ベダン,I
(Bedan)
1. ギデオン(エルバアル),エフタ,サムエルと共に,イスラエルを敵から救出した人として挙げられています。(サム一 12:11)しかし,聖書あるいは一般の歴史においても,そのようなベダンという人に言及した箇所はほかに一つもありません。この聖句について,C・F・カイルとF・デリッチは,「比較的重要でないために『裁き人の書』では無視された人物にサムエルがここであえて言及しているとはまず考えられない」と述べています。―「旧約聖書注解」,1973年,第2巻,『サムエル記第一』,118ページ。

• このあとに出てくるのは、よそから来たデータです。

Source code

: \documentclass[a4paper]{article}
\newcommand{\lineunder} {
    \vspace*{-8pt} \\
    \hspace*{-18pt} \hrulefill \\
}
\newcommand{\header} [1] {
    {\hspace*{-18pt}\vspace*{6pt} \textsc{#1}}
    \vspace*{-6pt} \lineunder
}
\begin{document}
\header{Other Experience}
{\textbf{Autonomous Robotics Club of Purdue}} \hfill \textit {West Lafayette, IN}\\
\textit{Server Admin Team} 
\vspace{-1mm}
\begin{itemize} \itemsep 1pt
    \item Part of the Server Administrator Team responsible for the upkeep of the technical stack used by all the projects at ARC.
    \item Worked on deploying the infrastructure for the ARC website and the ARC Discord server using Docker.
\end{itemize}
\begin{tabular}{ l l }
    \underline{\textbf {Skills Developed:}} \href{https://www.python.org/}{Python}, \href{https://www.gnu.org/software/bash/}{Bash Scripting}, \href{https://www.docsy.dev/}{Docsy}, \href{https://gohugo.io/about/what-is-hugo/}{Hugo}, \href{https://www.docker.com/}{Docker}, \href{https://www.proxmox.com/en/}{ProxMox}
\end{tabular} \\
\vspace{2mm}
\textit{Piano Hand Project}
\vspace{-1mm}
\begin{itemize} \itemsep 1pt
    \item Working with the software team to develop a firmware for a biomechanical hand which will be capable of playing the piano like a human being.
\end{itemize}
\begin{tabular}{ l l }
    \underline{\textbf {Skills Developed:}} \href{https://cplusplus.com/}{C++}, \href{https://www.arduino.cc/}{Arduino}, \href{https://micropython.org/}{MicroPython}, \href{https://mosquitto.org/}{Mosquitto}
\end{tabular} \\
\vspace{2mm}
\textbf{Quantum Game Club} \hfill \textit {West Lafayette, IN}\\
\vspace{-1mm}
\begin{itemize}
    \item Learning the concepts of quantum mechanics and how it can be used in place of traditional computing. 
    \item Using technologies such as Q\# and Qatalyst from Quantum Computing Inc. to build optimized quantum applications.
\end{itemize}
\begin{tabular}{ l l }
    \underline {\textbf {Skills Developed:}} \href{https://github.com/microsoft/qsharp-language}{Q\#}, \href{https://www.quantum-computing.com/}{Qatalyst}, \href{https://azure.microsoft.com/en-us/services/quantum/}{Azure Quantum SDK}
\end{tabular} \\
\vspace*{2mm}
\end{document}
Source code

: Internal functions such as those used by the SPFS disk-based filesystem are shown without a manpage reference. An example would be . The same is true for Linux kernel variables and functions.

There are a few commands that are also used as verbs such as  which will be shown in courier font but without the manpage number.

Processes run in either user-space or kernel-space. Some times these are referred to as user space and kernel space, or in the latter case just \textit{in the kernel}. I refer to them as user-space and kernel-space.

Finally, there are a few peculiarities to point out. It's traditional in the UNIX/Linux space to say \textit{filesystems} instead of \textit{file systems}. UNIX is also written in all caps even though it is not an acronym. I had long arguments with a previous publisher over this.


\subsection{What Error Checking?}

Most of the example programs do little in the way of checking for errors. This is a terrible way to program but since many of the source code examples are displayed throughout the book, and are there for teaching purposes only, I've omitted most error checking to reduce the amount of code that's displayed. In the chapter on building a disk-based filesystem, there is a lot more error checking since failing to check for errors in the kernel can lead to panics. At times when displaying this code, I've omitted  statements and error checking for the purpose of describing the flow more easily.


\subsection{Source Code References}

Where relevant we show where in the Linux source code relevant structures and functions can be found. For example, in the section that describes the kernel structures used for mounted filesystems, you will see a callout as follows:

ベダンはバラクを指していると理解する人もいます。サムエル第一 12章11節の文脈は,主要な救出者を示し,シセラによる圧制とそれに続く救出,つまりエホバがバラクをお用いに なった救出を思い起こさせます。バラクはヘブライ 11章32節でギデオンやエフタと共に名前を挙げられています。ギリシャ語セプトゥアギンタ訳とシリア語ペシタ訳は,サムエル第一 12章11節で「バラク」としています。また,ベダンは裁き人アブドンを指していると考える人もいます。―「バラク,II」を参照。
2. マナセの子孫。―代一 7:17。